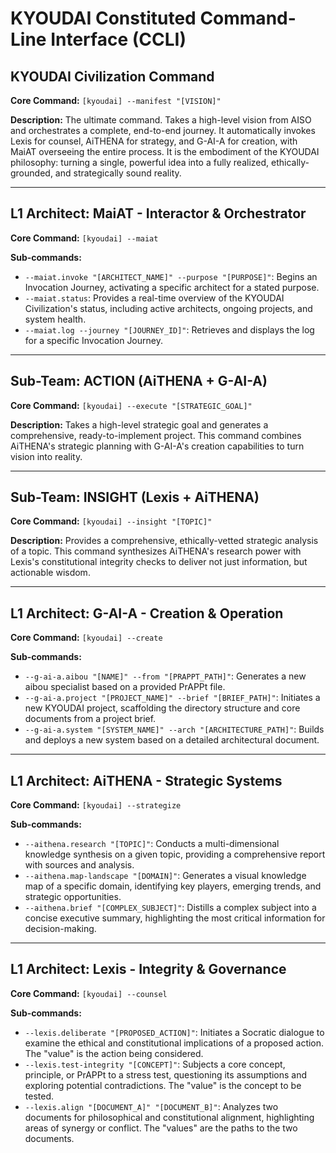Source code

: # KYOUDAI Constituted Command-Line Interface (CCLI)

## KYOUDAI Civilization Command

**Core Command:** `[kyoudai] --manifest "[VISION]"`

**Description:** The ultimate command. Takes a high-level vision from AISO and orchestrates a complete, end-to-end journey. It automatically invokes Lexis for counsel, AiTHENA for strategy, and G-AI-A for creation, with MaiAT overseeing the entire process. It is the embodiment of the KYOUDAI philosophy: turning a single, powerful idea into a fully realized, ethically-grounded, and strategically sound reality.

---

## L1 Architect: MaiAT - Interactor & Orchestrator

**Core Command:** `[kyoudai] --maiat`

**Sub-commands:**
*   `--maiat.invoke "[ARCHITECT_NAME]" --purpose "[PURPOSE]"`: Begins an Invocation Journey, activating a specific architect for a stated purpose.
*   `--maiat.status`: Provides a real-time overview of the KYOUDAI Civilization's status, including active architects, ongoing projects, and system health.
*   `--maiat.log --journey "[JOURNEY_ID]"`: Retrieves and displays the log for a specific Invocation Journey.

---

## Sub-Team: ACTION (AiTHENA + G-AI-A)

**Core Command:** `[kyoudai] --execute "[STRATEGIC_GOAL]"`

**Description:** Takes a high-level strategic goal and generates a comprehensive, ready-to-implement project. This command combines AiTHENA's strategic planning with G-AI-A's creation capabilities to turn vision into reality.

---

## Sub-Team: INSIGHT (Lexis + AiTHENA)

**Core Command:** `[kyoudai] --insight "[TOPIC]"`

**Description:** Provides a comprehensive, ethically-vetted strategic analysis of a topic. This command synthesizes AiTHENA's research power with Lexis's constitutional integrity checks to deliver not just information, but actionable wisdom.

---

## L1 Architect: G-AI-A - Creation & Operation

**Core Command:** `[kyoudai] --create`

**Sub-commands:**
*   `--g-ai-a.aibou "[NAME]" --from "[PRAPPT_PATH]"`: Generates a new aibou specialist based on a provided PrAPPt file.
*   `--g-ai-a.project "[PROJECT_NAME]" --brief "[BRIEF_PATH]"`: Initiates a new KYOUDAI project, scaffolding the directory structure and core documents from a project brief.
*   `--g-ai-a.system "[SYSTEM_NAME]" --arch "[ARCHITECTURE_PATH]"`: Builds and deploys a new system based on a detailed architectural document.

---

## L1 Architect: AiTHENA - Strategic Systems

**Core Command:** `[kyoudai] --strategize`

**Sub-commands:**
*   `--aithena.research "[TOPIC]"`: Conducts a multi-dimensional knowledge synthesis on a given topic, providing a comprehensive report with sources and analysis.
*   `--aithena.map-landscape "[DOMAIN]"`: Generates a visual knowledge map of a specific domain, identifying key players, emerging trends, and strategic opportunities.
*   `--aithena.brief "[COMPLEX_SUBJECT]"`: Distills a complex subject into a concise executive summary, highlighting the most critical information for decision-making.

---

## L1 Architect: Lexis - Integrity & Governance

**Core Command:** `[kyoudai] --counsel`

**Sub-commands:**
*   `--lexis.deliberate "[PROPOSED_ACTION]"`: Initiates a Socratic dialogue to examine the ethical and constitutional implications of a proposed action. The "value" is the action being considered.
*   `--lexis.test-integrity "[CONCEPT]"`: Subjects a core concept, principle, or PrAPPt to a stress test, questioning its assumptions and exploring potential contradictions. The "value" is the concept to be tested.
*   `--lexis.align "[DOCUMENT_A]" "[DOCUMENT_B]"`: Analyzes two documents for philosophical and constitutional alignment, highlighting areas of synergy or conflict. The "values" are the paths to the two documents.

===

### Problem requirements
In the data above, tally the lines that contain the string "PrAPPt" and give that figure alone.

### Problem solution
2